Pressebericht / IMI-Standpunkt 2004/056 - in: Schwäbisches Tagblatt, 24.12.04
Demokratie statt Geopolitik
Kolumne von Tobias Pflüger im Schwäbischen Tagblatt, 24.12.04
von: Tobias Pflüger | Veröffentlicht am: 25. Dezember 2004
Bis tief in schwäbische Familien hinein ist Europa mit der Türkei verbandelt. Die deutschen „Kulturleithammel“ Stoiber und Merkel brechen rechtzeitig zum Weihnachtsfest eine Kampagne gegen den EU-Beitritt der Türkei vom Zaun. Rassistische Untertöne sind kaum zu überhören. Türkei sei „Vorderasien“. Zur Erinnerung: Jesus Christus lebte in Vorderasien und nicht in Mitteleuropa. Zwei Jahrzehnte lang haben CDU/CSU nichts gegen die blutige Diktatur der türkischen Militärs gesagt. Plötzlich reklamieren sie dort Menschenrechte. Nicht weniger heuchlerisch Sozialdemokraten und Grüne: sie reden die Menschenrechtssituation in der Türkei plötzlich „gesund“. Ihnen geht es um Beginn der Beitrittsverhandlungen um jeden Preis.

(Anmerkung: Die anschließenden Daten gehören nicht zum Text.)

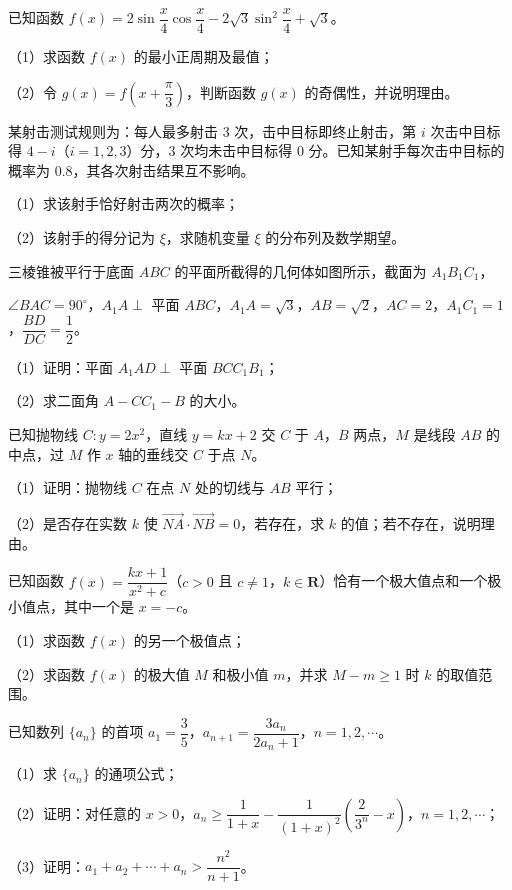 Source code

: \begin{question}
已知函数 $f(x)=2\sin\dfrac x4\cos\dfrac x4-2\sqrt3\sin^2\dfrac x4+\sqrt3$。

（1）求函数 $f(x)$ 的最小正周期及最值；

（2）令 $g(x)=f\left(x+\dfrac{\pi}3\right)$，判断函数 $g(x)$ 的奇偶性，并说明理由。

\end{question}
\begin{question}
某射击测试规则为：每人最多射击 $3$ 次，击中目标即终止射击，第 $i$ 次击中目标得 $4-i$（$i=1,2,3$）分，$3$ 次均未击中目标得 $0$ 分。已知某射手每次击中目标的概率为 $0.8$，其各次射击结果互不影响。

（1）求该射手恰好射击两次的概率；

（2）该射手的得分记为 $\xi$，求随机变量 $\xi$ 的分布列及数学期望。

\Needspace{0.4\textheight}
\end{question}
\begin{question}
三棱锥被平行于底面 $ABC$ 的平面所截得的几何体如图所示，截面为 $A_1B_1C_1$，

$\angle BAC=90^\circ$，$A_1A\perp$ 平面 $ABC$，$A_1A=\sqrt3$，$AB=\sqrt2$，$AC=2$，$A_1C_1=1$，$\dfrac{BD}{DC}=\dfrac12$。

（1）证明：平面 $A_1AD\perp$ 平面 $BCC_1B_1$；

（2）求二面角 $A-CC_1-B$ 的大小。
\nopagebreak[4]
\begin{center}\end{center}
\nopagebreak[4]
\end{question}
\begin{question}
已知抛物线 $C:y=2x^2$，直线 $y=kx+2$ 交 $C$ 于 $A$，$B$ 两点，$M$ 是线段 $AB$ 的中点，过 $M$ 作 $x$ 轴的垂线交 $C$ 于点 $N$。

（1）证明：抛物线 $C$ 在点 $N$ 处的切线与 $AB$ 平行；

（2）是否存在实数 $k$ 使 $\overrightarrow{NA}\cdot\overrightarrow{NB}=0$，若存在，求 $k$ 的值；若不存在，说明理由。

\end{question}
\begin{question}
已知函数 $f(x)=\dfrac{kx+1}{x^2+c}$（$c>0$ 且 $c\neq1$，$k\in\mathbf R$）恰有一个极大值点和一个极小值点，其中一个是 $x=-c$。

（1）求函数 $f(x)$ 的另一个极值点；

（2）求函数 $f(x)$ 的极大值 $M$ 和极小值 $m$，并求 $M-m\geqslant1$ 时 $k$ 的取值范围。

\end{question}
\begin{question}
已知数列 $\{a_n\}$ 的首项 $a_1=\dfrac35$，$a_{n+1}=\dfrac{3a_n}{2a_n+1}$，$n=1,2,\cdots$。

（1）求 $\{a_n\}$ 的通项公式；

（2）证明：对任意的 $x>0$，$a_n\geqslant\dfrac1{1+x}-\dfrac1{(1+x)^2}\left(\dfrac2{3^n}-x\right)$，$n=1,2,\cdots$；

（3）证明：$a_1+a_2+\cdots+a_n>\dfrac{n^2}{n+1}$。

\end{question} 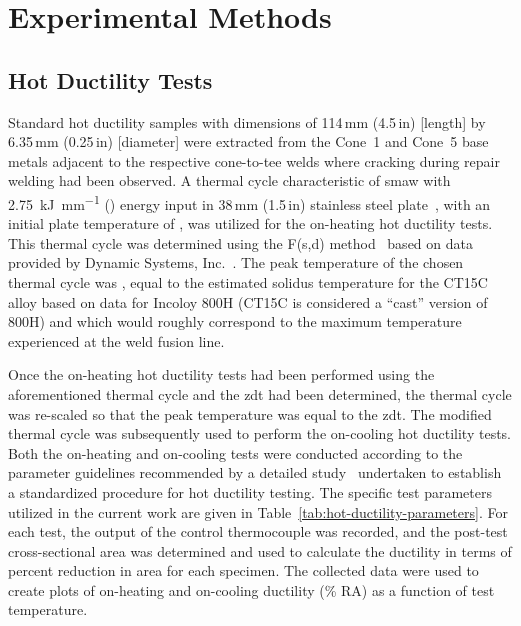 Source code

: \chapter{Experimental Methods} \label{ch:experimental-methods}

\section{Hot Ductility Tests}
Standard hot ductility samples with dimensions of 114\,mm (4.5\,in) [length] by 6.35\,mm (0.25\,in) [diameter] were extracted from the Cone~1 and Cone~5 base metals adjacent to the respective cone-to-tee welds where cracking during repair welding had been observed.  A thermal cycle characteristic of \gls{smaw} with \SI[round-mode=places,round-precision=2]{2.75}{\kilo\joule\per\milli\meter} () energy input in 38\,mm (1.5\,in) stainless steel plate~\cite{nippes_heat-affected_1955}, with an initial plate temperature of , was utilized for the on-heating hot ductility tests.  This thermal cycle was determined using the F(s,d) method~\cite{nippes_cooling_1949} based on data provided by Dynamic Systems, Inc.~\cite{duffers_haz_1989}. The peak temperature of the chosen thermal cycle was , equal to the estimated solidus temperature for the CT15C alloy based on data for Incoloy 800H (CT15C is considered a ``cast'' version of 800H) and which would roughly correspond to the maximum temperature experienced at the weld fusion line.

Once the on-heating hot ductility tests had been performed using the aforementioned thermal cycle and the \gls{zdt} had been determined, the thermal cycle was re-scaled so that the peak temperature was equal to the \gls{zdt}. The modified thermal cycle was subsequently used to perform the on-cooling hot ductility tests.  Both the on-heating and on-cooling tests were conducted according to the parameter guidelines recommended by a detailed study~\cite{lundin_standardization_1990_experiment} undertaken to establish a standardized procedure for hot ductility testing.  The specific test parameters utilized in the current work are given in Table~\ref{tab:hot-ductility-parameters}.  For each test, the output of the control thermocouple was recorded, and the post-test cross-sectional area was determined and used to calculate the ductility in terms of percent reduction in area for each specimen.  The collected data were used to create plots of on-heating and on-cooling ductility (\% RA) as a function of test temperature.

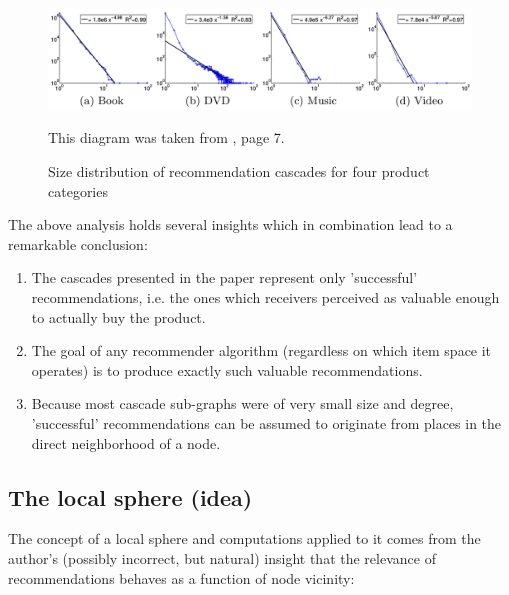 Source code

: 		\begin{figure}[ht]
			\begin{center}
				\includegraphics[width=1\textwidth]{figures/rec_cascades_size_count}
				\caption{Size distribution of recommendation cascades for four product categories}
				\small
				This diagram was taken from \citep{RecCascades}, page 7.
				\label{fig:cascade_size_count}
			\end{center}
		\end{figure}
		
		The above analysis holds several insights which in combination lead to a remarkable conclusion:
		
		\begin{enumerate}
			\item The cascades presented in the paper represent only 'successful' recommendations, i.e. the ones which receivers perceived as valuable enough to actually buy the product.
			\item The goal of any recommender algorithm (regardless on which item space it operates) is to produce exactly such valuable recommendations.
			\item Because most cascade sub-graphs were of very small size and degree, 'successful' recommendations can be assumed to originate from places in the direct neighborhood of a node.
		\end{enumerate}
		
		
		\subsection{The local sphere (idea)}
		\label{ssect:the_local_sphere}
		
		The concept of a local sphere and computations applied to it comes from the author's (possibly incorrect, but natural) insight that the relevance of recommendations behaves as a function of node vicinity:
		

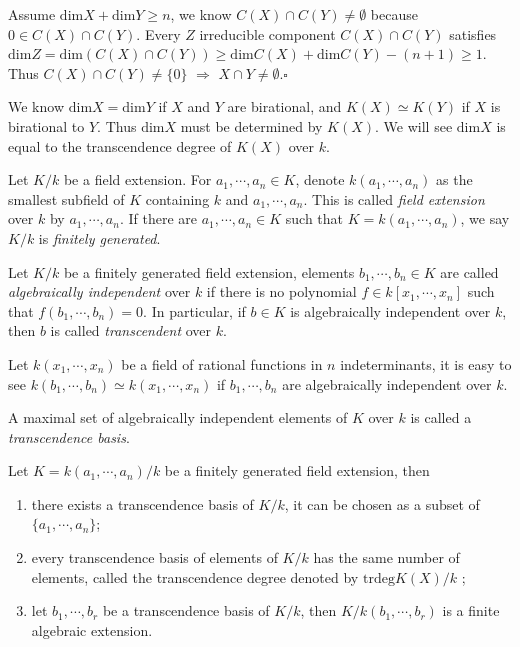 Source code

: 	Assume $ \mathrm{dim}X+\mathrm{dim}Y\geq n $, we know $ C(X)\cap C(Y)\neq \emptyset $ because $ 0\in C(X)\cap C(Y) $. Every $ Z $ irreducible component $ C(X)\cap C(Y) $ satisfies $ \mathrm{dim}Z=\mathrm{dim}(C(X)\cap C(Y))\geq \mathrm{dim}C(X)+\mathrm{dim}C(Y)-(n+1)\geq 1 $. Thus $ C(X)\cap C(Y)\neq \lbrace 0 \rbrace $ $ \Rightarrow $ $ X\cap Y\neq \emptyset $.\hfill $\square $

We know $ \mathrm{dim}X=\mathrm{dim}Y $ if $ X $ and $ Y $ are birational, and $ K(X)\simeq K(Y) $ if $ X $ is birational to $ Y $. Thus $ \mathrm{dim}X $ must be determined by $ K(X) $. We will see $ \mathrm{dim}X $ is equal to the transcendence degree of $ K(X) $ over $ k $.
\begin{definition}
	Let $ K/k $ be a field extension. For $ a_1,\cdots,a_n\in K $, denote $ k(a_1,\cdots,a_n) $ as the smallest subfield of $ K $ containing $ k $ and $ a_1,\cdots,a_n $. This is called \textit{field extension} over $ k $ by $ a_1,\cdots,a_n $. If there are $ a_1,\cdots,a_n\in K $ such that $ K=k(a_1,\cdots,a_n) $, we say $ K/k $ is \textit{finitely generated}.
\end{definition}
\begin{definition}
	Let $ K/k $ be a finitely generated field extension, elements $ b_1,\cdots,b_n\in K $ are called \textit{algebraically independent} over $ k $ if there is no polynomial $ f\in k [x_1,\cdots,x_n] $ such that $ f(b_1,\cdots,b_n)=0 $. In particular, if $ b\in K $ is algebraically independent over $ k $, then $ b $ is called \textit{transcendent} over $ k $.
\end{definition}
Let $ k(x_1,\cdots,x_n) $ be a field of rational functions in $ n $ indeterminants, it is easy to see $ k(b_1,\cdots,b_n)\simeq k(x_1,\cdots,x_n) $ if $ b_1,\cdots,b_n $ are algebraically independent over $ k $.
\begin{definition}
	A maximal set of algebraically independent elements of $ K $ over $ k $ is called a \textit{transcendence basis}.
\end{definition}
\begin{theorem}
	Let $ K=k(a_1,\cdots,a_n)/k $ be a finitely generated field extension, then \begin{enumerate}
		\item there exists a transcendence basis of $ K/k $, it can be chosen as a subset of $ \lbrace a_1,\cdots,a_n\rbrace $;
		\item every transcendence basis of elements of $ K/k $ has the same number of elements, called the transcendence degree denoted by $\mathrm{trdeg}K(X)/k$ ;
		\item let $ b_1,\cdots,b_r $ be a transcendence basis of $ K/k $, then $ K/k(b_1,\cdots,b_r) $ is a finite algebraic extension.
	\end{enumerate}
\end{theorem}
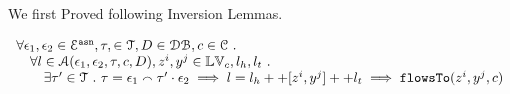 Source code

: \documentclass[a4paper,11pt]{article}
\begin{document}
We first Proved following Inversion Lemmas.

\clearpage

\begin{thm}[Correctness]
\label{thm:alg_correct}
\[
\begin{array}{l}
  \forall \mathtt{\epsilon}_1, \mathtt{\epsilon}_2 \in \mathcal{E}^{\mathtt{{asn}}}, \mathtt{\tau}, \in \mathcal{T}, D \in \mathcal{DB} , c \in \mathcal{C} ~.~ 
  \\ \quad 
   \forall l \in \mathcal{A}(\mathtt{\epsilon}_1, \mathtt{\epsilon}_2, \mathtt{\tau}, c, D), z^i, y^j \in \mathbb{LV}_c, l_h, l_t ~.~ 
  \\ \qquad 
   \exists \mathtt{\tau}' \in \mathcal{T} ~.~ \mathtt{\tau} = \mathtt{\epsilon}_1 \smallfrown \mathtt{\tau}' \cdot \mathtt{\epsilon}_2
   \implies 
   l = l_h ++ [z^i, y^j] ++ l_t 
   \implies \mathtt{flowsTo}(z^i, y^j, c)
\end{array}
\]
\end{thm}
\end{document}
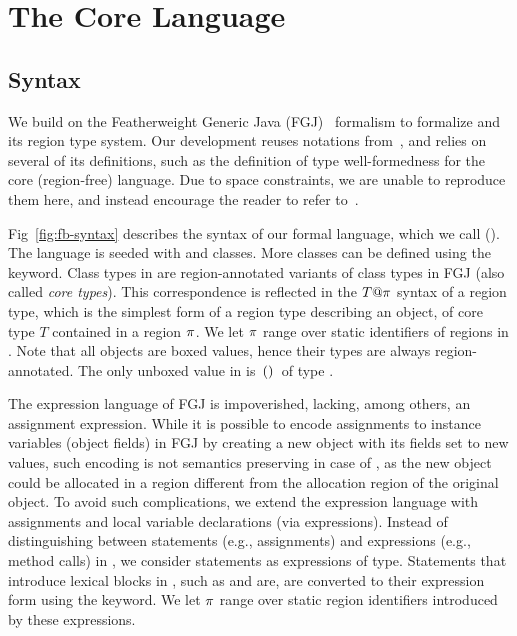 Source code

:\section{The Core Language}
\label{sec:type-system}






\subsection{Syntax}
\label{sec:fb-syntax}

We build on the Featherweight Generic Java (FGJ)~\cite{fgj} formalism
to formalize \name and its region type system. Our development reuses
notations from~\cite{fgj}, and relies on several of its definitions,
such as the definition of type well-formedness for the core
(region-free) language. Due to space constraints, we are unable to
reproduce them here, and instead encourage the reader to refer
to~\cite{fgj}.

Fig~\ref{fig:fb-syntax} describes the syntax of our formal language,
which we call \fbname (\FB). The language is seeded with \ObjZ and
\RgnZ classes. More classes can be defined using the 
keyword. Class types in \FB are region-annotated variants of class
types in FGJ (also called \emph{core types}). This correspondence is
reflected in the $T@\pi$ syntax of a region type, which is the
simplest form of a region type describing an object, of core type $T$
contained in a region $\pi$. We let $\pi$ range over static
identifiers of regions in \FB. Note that all \FB objects are boxed
values, hence their \FB types are always region-annotated. The only
unboxed value in \FB is $\,{\tt ()}\,$ of type \unitZ.

The expression language of FGJ is impoverished, lacking, among others,
an assignment expression. While it is possible to encode
assignments to instance variables (object fields) in FGJ by creating a
new object with its fields set to new values, such encoding is not
semantics preserving in case of \name, as the new object could be
allocated in a region different from the allocation region of the
original object. To avoid such complications, we extend the expression
language with assignments and local variable declarations (via 
expressions). Instead of distinguishing between statements (e.g.,
assignments) and expressions (e.g., method calls) in \FB, we consider
statements as expressions of \unitZ type.  Statements that introduce
lexical blocks in \name, such as  and  are, are
converted to their expression form using the  keyword. We let
$\pi$ range over static region identifiers introduced by these
expressions.


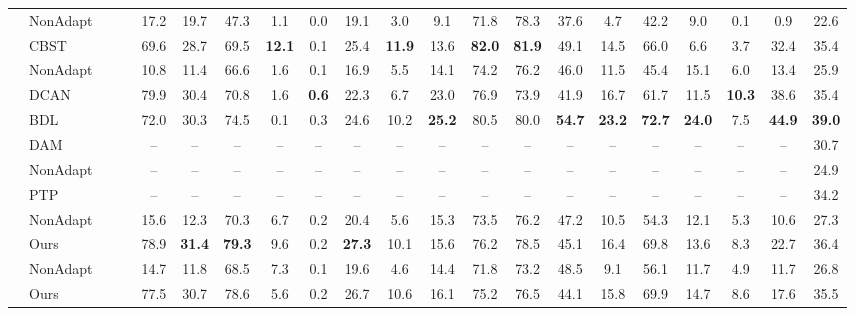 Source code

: \documentclass[10pt,twocolumn,letterpaper]{article}
\newcommand{\cmark}{\ding{51}}\newcommand{\xmark}{\ding{55}}\newcommand{\multicmark}{\textcolor{Maroon}{\multirow{2}{*}{\cmark}}}
\newcommand{\multixmark}{\textcolor{ForestGreen}{\multirow{2}{*}{\xmark}}}
\newcommand{\singlecmark}{\textcolor{Maroon}{\cmark}}
\begin{document}
\begin{table*}
{\begin{tabular}{c|l|cc|cccccccccccccccc|c}
&NonAdapt~\cite{eccv_unsupervised} & \multicmark &\multicmark  &17.2 &19.7 &47.3 &1.1 &0.0 &19.1 &3.0 &9.1 &71.8 &78.3 &37.6 &4.7 &42.2 &9.0 &0.1 &0.9 &22.6 \\
&CBST~\cite{eccv_unsupervised} & & &69.6 &28.7 &69.5 &\textbf{12.1} &0.1 &25.4 &\textbf{11.9} &13.6 &\textbf{82.0} &\textbf{81.9} &49.1 &14.5 &66.0 &6.6 &3.7 &32.4 &35.4 \\ \cline{2-21}

&NonAdapt~\cite{wu2018dcan} &\multicmark &\multicmark  &10.8 &11.4 &66.6 &1.6 &0.1 &16.9 &5.5 &14.1 &74.2 &76.2 &46.0 &11.5 &45.4 &15.1 &6.0 &13.4 &25.9 \\ 
&DCAN~\cite{wu2018dcan} & &  &79.9 &30.4 &70.8 &1.6 &\textbf{0.6} &22.3 &6.7 &23.0 &76.9 &73.9 &41.9 &16.7 &61.7 &11.5 &\textbf{10.3} &38.6 &35.4 \\ \cline{2-21}

&BDL~\cite{li2019bidirectional} &\singlecmark &\singlecmark  &72.0 &30.3 &74.5 &0.1 &0.3 &24.6 &10.2 &\textbf{25.2} &80.5 &80.0 &\textbf{54.7} &\textbf{23.2} &\textbf{72.7} &\textbf{24.0} &7.5 &\textbf{44.9} &\textbf{39.0} \\ \cline{2-21}

&DAM~\cite{huang2018domain} & \singlecmark &\singlecmark  &-- &-- &-- &-- &-- &-- &-- &-- &-- &-- &-- &-- &-- &-- &-- &-- &30.7 \\ \cline{2-21}

&NonAdapt~\cite{zhu2018penalizing} &\multicmark &\multicmark  &-- &-- &-- &-- &-- &-- &-- &-- &-- &-- &-- &-- &-- &-- &-- &-- &24.9 \\ 
&PTP~\cite{zhu2018penalizing} & &  &-- &-- &-- &-- &-- &-- &-- &-- &-- &-- &-- &-- &-- &-- &-- &-- &34.2 \\ \cline{2-21}

&NonAdapt & \multixmark& \multicmark &15.6 &12.3 &70.3 &6.7 &0.2 &20.4 &5.6 &15.3 &73.5 &76.2 &47.2 &10.5 &54.3 &12.1 &5.3 &10.6 &27.3 \\
&Ours & &  &78.9 &\textbf{31.4} &\textbf{79.3} &9.6 &0.2 &\textbf{27.3} &10.1 &15.6 &76.2 &78.5 &45.1 &16.4 &69.8 &13.6 &8.3 &22.7 &36.4 \\ \cline{2-21}

&NonAdapt & \multixmark& \multixmark &14.7 &11.8 &68.5 &7.3 &0.1 &19.6 &4.6 &14.4 &71.8 &73.2 &48.5 &9.1 &56.1 &11.7 &4.9 &11.7 &26.8\\ 
&Ours & &  &77.5 &30.7 &78.6 &5.6 &0.2 &26.7 &10.6 &16.1 &75.2 &76.5 &44.1 &15.8 &69.9 &14.7 &8.6 &17.6 &35.5\\ \bottomrule
\end{tabular}
}
\vspace{-2mm}
\label{tab:adaptation_synthia}
\end{table*}
\end{document}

Ihr Mann in Brüssel, der deutsche EU-Kommissar Verheugen, sagt deutlich, um was es ihnen eigentlich geht: „Der Beitritt der Türkei würde Europa zu einem weltweiten Akteur ersten Ranges machen. Wir müssten bis dahin in der Tat in der Lage sein, eine gemeinsame Außen- und Sicherheitspolitik zu entwickeln.“ Davon träumen auch Schröder und Fischer. Michel Rocard, ehemaliger französischer Ministerpräsident und Sozialdemokrat brachte es im Auswärtigen Ausschuss des Europaparlaments auf den Punkt: „Lassen sie uns nicht so viel von Menschenrechten reden, lassen sie uns über das reden, um was es geht: Um Geopolitik.“
Auch die EU-Kommission spricht in ihrem Bericht zuerst von der „geopolitischen Dimension“: „Die Türkei ist ein strategisch wichtiges Land. … Der Beitritt der Türkei würde der EU helfen, die Energieversorgungsrouten besser zu sichern. … Im Hinblick auf Zentralasien könnte die Türkei den politischen Einfluss der EU in dieser Region kanalisieren helfen. … Die Türkei hätte bei der Sich
erung der Energieversorgung einer erweiterten EU eine wichtige Rolle zu spielen, da vor ihren Grenzen die energiereichsten Regionen der Erde liegen. … Der türkische Beitritt könnte helfen, den Zugang zu diesen Ressourcen und ihre sichere Verbringung in den EU-Binnenmarkt zu gewährleisten.“ Die Rede ist auch von militärpolitischen Optionen: „Dank ihrer hohen Militärausgaben und ihres großen Streitkräftekontingents ist die Türkei in der Lage, einen bedeutenden Beitrag zur Sicherheit und Verteidigung der EU zu leisten.“
Ich bin für einen EU-Beitritt der Türkei, aber nicht so. Ich enthielt mich bei einem Bericht, in dem alle konkreten Schilderungen von Menschenrechtsverletzungen von konservativen Beitrittsgegnern zusammen mit Sozialdemokraten und Grünen rausgestimmt wurden und in dem die Situation der Kurden unterbelichtet blieb. Viele Menschen in der Türkei, insbesondere in den kurdischen Gebieten, darunter politische Freunde, setzen sehr viel Hoffnung in die beginnenden Beitrittsverhandlungen und die spätere EU-Mitgliedschaft, v.a. in Sachen Demokratie und Menschenrechte. Linke Freunde in Istanbul haben eine andere Befürchtung: Die neoliberale Politik der EU und ihrer Konzerne trifft in der Türkei auf sehr schwache, vom Staat vielfach behinderte, gewerkschaftliche Strukturen und üble Arbeitsgesetze, ein „Paradies“ für neoliberale Politik.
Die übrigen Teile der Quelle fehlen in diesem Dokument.